Social media has also been a major free marketing tool used by Trump, reaching around a 12 million viewer audience combined between his two major platforms of Facebook and Twitter. But due to this high level of exposure, the international community has come to see him in a possibly different than anticipated light.
“He gets lots of negative press and comical memes, which mock him on social media,” said Jacquelynne Poutney, a sociology student at Manchester Metropolitan University in the UK.
But because of longstanding ideologies in the United States idealizing things like “The American Dream”, some Americans view success by Trump in his business field as a possible strength of him in office, although it doesn’t necessarily indicate overall support.
“Government is a business,” said Chris Sudol, a history major at Montclair State University in the US. “The main goal of a business, however, is to make money while the primary goal of a government should be to protect and care for its citizens. In many cases, a business should do this as well.”
Whether Trump would get a vote from someone or not is sometimes irrelevant as his outspoken nature garners enough international attention on its own. Being that parts of the international community already view the US and Americans in a sometimes caricatured and generalized way, Trump’s loud style can have varying effects on their viewpoint of America.
“I think he appears a bit threatening, and fulfills the stereotype of ‘stupid Americans’ – he makes big, bold statements that are hardly justified,” said Poutney. “Although, I do not believe the UK sees him as Donald Trump the American. I believe they see him as an entirely different entity which is why he has brought himself so much negative attention.”

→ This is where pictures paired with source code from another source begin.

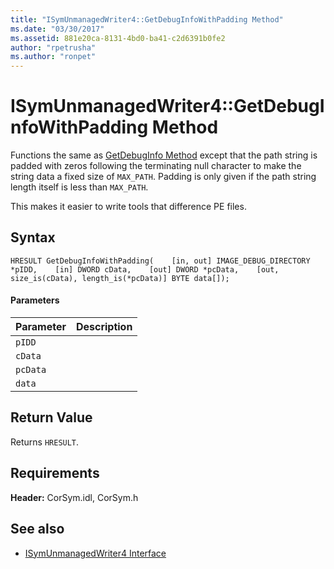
 ```yaml
---
title: "ISymUnmanagedWriter4::GetDebugInfoWithPadding Method"
ms.date: "03/30/2017"
ms.assetid: 881e20ca-8131-4bd0-ba41-c2d6391b0fe2
author: "rpetrusha"
ms.author: "ronpet"
---
```

# ISymUnmanagedWriter4::GetDebugInfoWithPadding Method
Functions the same as [GetDebugInfo Method](../../../../docs/framework/unmanaged-api/diagnostics/isymunmanagedwriter-getdebuginfo-method.md) except that the path string is padded with zeros following the terminating null character to make the string data a fixed size of `MAX_PATH`. Padding is only given if the path string length itself is less than `MAX_PATH`.  
  
 This makes it easier to write tools that difference PE files.  
  
## Syntax  
  
```idl  
HRESULT GetDebugInfoWithPadding(    [in, out] IMAGE_DEBUG_DIRECTORY *pIDD,    [in] DWORD cData,    [out] DWORD *pcData,    [out, size_is(cData), length_is(*pcData)] BYTE data[]);  
```  
  
#### Parameters  
  
|Parameter|Description|  
|---------------|-----------------|  
|`pIDD`||  
|`cData`||  
|`pcData`||  
|`data`||  
  
## Return Value  
 Returns `HRESULT`.  
  
## Requirements  
 **Header:** CorSym.idl, CorSym.h  
  
## See also
- [ISymUnmanagedWriter4 Interface](../../../../docs/framework/unmanaged-api/diagnostics/isymunmanagedwriter4-interface.md)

Trump’s polarizing comments, speeches, and calls to action are just as splitting around the world as they have become in the states.

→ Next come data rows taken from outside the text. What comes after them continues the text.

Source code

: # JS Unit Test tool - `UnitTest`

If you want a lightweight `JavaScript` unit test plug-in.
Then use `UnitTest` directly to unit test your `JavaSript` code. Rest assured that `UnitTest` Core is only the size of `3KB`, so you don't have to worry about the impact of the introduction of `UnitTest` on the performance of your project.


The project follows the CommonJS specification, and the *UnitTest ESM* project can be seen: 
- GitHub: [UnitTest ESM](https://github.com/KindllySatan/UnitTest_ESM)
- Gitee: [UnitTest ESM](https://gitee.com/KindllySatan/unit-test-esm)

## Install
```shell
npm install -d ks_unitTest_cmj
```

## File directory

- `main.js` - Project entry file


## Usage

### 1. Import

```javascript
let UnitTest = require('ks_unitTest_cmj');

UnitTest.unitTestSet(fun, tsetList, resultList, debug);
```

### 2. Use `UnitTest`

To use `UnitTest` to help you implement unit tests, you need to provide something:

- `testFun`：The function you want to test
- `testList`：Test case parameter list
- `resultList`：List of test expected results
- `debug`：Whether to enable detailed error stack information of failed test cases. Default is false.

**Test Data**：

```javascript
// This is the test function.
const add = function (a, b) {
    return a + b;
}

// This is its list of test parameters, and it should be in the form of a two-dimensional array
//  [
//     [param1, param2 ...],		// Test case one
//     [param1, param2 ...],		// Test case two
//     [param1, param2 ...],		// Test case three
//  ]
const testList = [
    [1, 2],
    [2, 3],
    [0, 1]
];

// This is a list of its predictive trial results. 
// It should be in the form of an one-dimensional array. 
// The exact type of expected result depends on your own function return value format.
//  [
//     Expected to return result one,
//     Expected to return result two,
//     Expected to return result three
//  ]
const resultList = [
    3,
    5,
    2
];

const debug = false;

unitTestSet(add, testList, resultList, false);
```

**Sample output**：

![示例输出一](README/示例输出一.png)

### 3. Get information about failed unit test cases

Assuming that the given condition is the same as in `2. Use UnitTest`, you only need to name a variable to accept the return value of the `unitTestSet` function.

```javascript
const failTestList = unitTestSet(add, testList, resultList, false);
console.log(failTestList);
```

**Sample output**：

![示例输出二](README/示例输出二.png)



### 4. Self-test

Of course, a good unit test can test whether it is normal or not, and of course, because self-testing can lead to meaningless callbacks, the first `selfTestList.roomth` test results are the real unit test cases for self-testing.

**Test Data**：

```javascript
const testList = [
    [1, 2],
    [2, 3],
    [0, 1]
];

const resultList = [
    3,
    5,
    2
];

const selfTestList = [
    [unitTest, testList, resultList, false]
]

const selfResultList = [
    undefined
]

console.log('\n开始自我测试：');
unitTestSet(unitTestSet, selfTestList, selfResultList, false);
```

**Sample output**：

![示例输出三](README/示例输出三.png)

“There is a division among people here,” said Eva-Maria Trinkaus, an American Studies student at the University of Graz in Austria, “(with) some agreeing with Trump, tying in with his ideas, some silently chuckling about his stupidity and ignoring him, and another group that fears the idiocy of his power and the people who could actually empower him.”
Because of the exportation of American culture through social and mass media to the rest of the world, some in the international community have come to believe that Trump has awoken a subculture in American society that has been all along thinking what he has been saying since his early days in the nomination process.

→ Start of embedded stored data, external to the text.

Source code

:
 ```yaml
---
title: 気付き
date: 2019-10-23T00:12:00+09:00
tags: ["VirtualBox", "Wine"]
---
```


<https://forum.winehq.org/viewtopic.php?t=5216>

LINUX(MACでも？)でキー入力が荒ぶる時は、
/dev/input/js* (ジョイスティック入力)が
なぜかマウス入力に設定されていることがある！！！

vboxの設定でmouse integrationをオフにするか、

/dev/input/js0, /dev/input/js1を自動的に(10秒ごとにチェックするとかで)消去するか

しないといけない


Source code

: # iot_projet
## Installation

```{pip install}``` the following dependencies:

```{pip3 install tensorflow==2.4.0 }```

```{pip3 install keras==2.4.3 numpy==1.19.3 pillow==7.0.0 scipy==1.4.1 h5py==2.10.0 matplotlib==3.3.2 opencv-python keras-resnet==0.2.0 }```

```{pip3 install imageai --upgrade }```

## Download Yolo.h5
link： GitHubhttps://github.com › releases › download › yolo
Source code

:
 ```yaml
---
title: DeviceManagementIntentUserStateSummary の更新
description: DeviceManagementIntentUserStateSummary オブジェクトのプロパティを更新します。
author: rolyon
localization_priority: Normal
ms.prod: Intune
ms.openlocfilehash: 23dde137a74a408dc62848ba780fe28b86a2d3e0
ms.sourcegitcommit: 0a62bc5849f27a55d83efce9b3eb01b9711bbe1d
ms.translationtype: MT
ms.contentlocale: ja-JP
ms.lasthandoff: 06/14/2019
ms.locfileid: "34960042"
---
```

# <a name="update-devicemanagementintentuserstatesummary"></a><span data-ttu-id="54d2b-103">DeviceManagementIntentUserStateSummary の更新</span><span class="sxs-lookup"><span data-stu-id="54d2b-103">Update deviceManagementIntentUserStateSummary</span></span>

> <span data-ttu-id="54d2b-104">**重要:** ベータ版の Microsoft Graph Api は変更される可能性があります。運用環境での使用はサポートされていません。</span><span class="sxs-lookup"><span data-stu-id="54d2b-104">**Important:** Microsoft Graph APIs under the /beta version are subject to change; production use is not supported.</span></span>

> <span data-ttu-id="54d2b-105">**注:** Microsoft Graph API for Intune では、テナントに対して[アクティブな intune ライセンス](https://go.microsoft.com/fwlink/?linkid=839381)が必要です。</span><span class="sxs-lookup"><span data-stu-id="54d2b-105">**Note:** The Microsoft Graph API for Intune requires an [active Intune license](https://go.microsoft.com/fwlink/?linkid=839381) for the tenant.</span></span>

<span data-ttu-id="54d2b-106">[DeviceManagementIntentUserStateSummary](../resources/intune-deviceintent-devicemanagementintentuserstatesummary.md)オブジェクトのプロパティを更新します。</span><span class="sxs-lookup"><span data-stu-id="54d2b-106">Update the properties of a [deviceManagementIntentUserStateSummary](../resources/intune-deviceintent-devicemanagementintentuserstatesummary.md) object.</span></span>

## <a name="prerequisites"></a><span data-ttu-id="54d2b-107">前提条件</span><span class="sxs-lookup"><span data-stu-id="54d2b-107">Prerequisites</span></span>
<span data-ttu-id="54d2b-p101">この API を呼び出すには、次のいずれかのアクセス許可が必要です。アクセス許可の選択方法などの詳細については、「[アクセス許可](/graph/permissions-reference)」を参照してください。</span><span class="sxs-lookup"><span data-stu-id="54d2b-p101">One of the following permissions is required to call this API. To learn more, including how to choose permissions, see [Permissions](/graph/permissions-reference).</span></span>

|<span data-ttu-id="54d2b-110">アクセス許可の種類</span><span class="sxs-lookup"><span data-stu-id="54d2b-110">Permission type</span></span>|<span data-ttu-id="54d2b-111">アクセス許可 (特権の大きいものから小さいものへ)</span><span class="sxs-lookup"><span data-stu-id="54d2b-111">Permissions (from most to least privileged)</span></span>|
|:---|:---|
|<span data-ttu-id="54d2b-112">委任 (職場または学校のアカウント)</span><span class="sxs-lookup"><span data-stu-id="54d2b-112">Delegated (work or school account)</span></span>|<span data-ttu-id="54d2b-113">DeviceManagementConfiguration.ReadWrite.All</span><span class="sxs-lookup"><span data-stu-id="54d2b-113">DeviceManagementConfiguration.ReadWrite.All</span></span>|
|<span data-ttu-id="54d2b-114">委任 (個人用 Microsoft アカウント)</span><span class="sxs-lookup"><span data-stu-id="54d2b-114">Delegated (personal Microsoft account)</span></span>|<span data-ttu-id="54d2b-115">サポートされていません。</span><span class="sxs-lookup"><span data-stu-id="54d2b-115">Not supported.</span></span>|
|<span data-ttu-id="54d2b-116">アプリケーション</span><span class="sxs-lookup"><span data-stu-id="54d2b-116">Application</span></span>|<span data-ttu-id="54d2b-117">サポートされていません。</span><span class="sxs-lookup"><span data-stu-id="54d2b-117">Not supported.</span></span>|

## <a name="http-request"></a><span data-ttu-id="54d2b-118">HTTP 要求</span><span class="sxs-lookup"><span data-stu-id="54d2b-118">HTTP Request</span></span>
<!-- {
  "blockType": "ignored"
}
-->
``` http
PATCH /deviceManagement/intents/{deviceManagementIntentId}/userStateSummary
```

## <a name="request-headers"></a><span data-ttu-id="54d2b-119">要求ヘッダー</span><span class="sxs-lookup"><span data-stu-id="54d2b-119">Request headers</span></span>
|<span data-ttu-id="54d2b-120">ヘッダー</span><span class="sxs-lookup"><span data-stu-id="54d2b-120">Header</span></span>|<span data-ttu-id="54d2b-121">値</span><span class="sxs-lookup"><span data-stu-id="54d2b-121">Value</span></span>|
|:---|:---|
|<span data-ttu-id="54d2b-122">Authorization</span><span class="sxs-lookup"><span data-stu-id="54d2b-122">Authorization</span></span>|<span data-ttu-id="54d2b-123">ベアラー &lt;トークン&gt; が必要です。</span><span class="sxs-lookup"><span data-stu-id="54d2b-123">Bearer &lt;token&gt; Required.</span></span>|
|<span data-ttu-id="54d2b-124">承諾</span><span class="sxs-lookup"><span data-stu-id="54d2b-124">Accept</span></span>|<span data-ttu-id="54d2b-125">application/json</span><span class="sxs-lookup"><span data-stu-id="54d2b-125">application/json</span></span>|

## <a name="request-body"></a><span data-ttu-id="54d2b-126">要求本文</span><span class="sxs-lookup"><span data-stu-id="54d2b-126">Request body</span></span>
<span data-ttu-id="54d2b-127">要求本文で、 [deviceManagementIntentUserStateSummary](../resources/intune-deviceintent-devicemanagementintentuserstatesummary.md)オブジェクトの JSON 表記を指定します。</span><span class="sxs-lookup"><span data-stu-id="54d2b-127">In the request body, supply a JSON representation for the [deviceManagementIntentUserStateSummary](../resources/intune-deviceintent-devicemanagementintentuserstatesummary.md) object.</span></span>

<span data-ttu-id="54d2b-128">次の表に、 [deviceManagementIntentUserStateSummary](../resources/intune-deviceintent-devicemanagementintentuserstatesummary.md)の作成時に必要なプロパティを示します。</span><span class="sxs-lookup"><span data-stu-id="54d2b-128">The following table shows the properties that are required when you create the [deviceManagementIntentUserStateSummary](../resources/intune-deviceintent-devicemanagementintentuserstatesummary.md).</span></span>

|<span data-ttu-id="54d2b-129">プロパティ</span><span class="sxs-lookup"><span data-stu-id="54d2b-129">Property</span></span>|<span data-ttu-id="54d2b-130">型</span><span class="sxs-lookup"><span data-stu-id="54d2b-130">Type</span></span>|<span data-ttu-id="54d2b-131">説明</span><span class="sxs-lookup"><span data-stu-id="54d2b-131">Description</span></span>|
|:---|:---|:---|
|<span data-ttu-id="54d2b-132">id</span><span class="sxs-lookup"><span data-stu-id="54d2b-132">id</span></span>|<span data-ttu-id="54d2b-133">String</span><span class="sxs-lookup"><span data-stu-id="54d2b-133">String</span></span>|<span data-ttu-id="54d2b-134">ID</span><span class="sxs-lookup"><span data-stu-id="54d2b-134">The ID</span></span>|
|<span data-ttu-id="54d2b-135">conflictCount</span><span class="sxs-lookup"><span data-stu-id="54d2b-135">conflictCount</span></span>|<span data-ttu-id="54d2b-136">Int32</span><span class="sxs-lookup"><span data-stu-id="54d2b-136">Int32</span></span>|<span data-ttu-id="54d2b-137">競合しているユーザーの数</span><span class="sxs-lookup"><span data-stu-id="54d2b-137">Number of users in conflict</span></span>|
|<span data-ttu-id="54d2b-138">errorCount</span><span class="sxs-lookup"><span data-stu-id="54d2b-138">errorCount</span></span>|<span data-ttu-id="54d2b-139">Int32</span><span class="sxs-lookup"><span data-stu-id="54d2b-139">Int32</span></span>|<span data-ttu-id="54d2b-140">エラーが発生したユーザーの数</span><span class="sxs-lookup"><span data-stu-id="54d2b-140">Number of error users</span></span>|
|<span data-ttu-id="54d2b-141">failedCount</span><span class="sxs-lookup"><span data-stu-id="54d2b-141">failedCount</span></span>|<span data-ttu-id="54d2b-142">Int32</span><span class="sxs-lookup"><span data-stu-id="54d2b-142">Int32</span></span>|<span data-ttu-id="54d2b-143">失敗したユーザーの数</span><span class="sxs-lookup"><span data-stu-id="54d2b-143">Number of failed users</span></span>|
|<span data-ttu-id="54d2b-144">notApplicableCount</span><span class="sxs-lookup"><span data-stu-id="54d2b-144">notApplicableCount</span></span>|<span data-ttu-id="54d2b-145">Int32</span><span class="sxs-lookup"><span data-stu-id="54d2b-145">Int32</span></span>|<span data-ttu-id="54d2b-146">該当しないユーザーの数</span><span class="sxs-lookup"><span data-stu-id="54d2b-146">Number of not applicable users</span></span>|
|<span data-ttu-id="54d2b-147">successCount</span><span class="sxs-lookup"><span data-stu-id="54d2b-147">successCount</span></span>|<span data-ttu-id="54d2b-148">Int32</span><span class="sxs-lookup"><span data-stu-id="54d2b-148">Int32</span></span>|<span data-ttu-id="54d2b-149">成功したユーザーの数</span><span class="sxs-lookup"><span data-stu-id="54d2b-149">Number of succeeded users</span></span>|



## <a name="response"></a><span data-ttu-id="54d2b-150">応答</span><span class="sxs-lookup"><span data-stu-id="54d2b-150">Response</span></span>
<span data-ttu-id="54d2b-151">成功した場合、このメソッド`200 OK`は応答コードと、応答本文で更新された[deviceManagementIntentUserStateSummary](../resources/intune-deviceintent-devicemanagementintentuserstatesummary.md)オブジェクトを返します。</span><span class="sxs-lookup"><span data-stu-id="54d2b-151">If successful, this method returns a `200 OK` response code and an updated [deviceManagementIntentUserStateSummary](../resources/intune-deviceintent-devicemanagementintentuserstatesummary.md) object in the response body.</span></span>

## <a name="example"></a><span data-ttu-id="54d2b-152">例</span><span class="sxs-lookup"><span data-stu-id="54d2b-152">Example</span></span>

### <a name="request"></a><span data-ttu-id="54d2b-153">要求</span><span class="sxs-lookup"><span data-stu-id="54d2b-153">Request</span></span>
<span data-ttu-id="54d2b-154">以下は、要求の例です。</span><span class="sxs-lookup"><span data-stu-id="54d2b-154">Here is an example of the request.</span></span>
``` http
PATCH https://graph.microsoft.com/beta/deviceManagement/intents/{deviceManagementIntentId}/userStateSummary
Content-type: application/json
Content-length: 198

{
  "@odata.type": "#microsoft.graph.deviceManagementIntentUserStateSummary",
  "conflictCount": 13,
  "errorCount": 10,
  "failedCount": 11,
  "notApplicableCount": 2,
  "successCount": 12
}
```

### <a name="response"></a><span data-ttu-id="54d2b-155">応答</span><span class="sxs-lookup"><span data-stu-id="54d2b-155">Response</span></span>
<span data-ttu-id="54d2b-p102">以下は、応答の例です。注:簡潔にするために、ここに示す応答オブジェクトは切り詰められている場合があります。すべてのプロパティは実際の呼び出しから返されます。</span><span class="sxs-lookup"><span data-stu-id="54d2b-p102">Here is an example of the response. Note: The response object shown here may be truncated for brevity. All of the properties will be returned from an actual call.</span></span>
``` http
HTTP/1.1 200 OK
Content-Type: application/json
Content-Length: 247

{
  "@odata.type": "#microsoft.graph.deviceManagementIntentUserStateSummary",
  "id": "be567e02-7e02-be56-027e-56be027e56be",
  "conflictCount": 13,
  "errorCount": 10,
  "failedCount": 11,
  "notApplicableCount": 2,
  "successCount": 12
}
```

“I honestly believe that he has been saying out loud what a lot of people have been thinking or saying on the low,” said Gosselin. “I have heard many Americans expressing similar opinions and so I was not surprised hearing him making those comments.”
Some Americans are having fears though that as Trump’s comments grow even more huge in anticipation of the coming elections, that he may be possibly creating more enemies not only for him, but of Americans abroad as well.
“Trump’s brash and blunt nature is offensive to Americans,” says Sudol. “It endangers Americans that want to travel abroad and the image of the country itself.”
When ultimately asked “Would you vote for Donald Trump?”, all international interviewees responded with the same answer, but for different reasons.
“If I were an American, probably no because I think he’s unpredictable and voting for him means gambling with the nation,” said Roumani.
“I wouldn’t vote for Donald Trump, because his ideas are everything I am against,” said Bahrami.
“No, because I do not share his views and opinions,” said Gosselin. “He does not understand that politics are not just about making speeches and saying whatever you please to provoke people or seek attention.”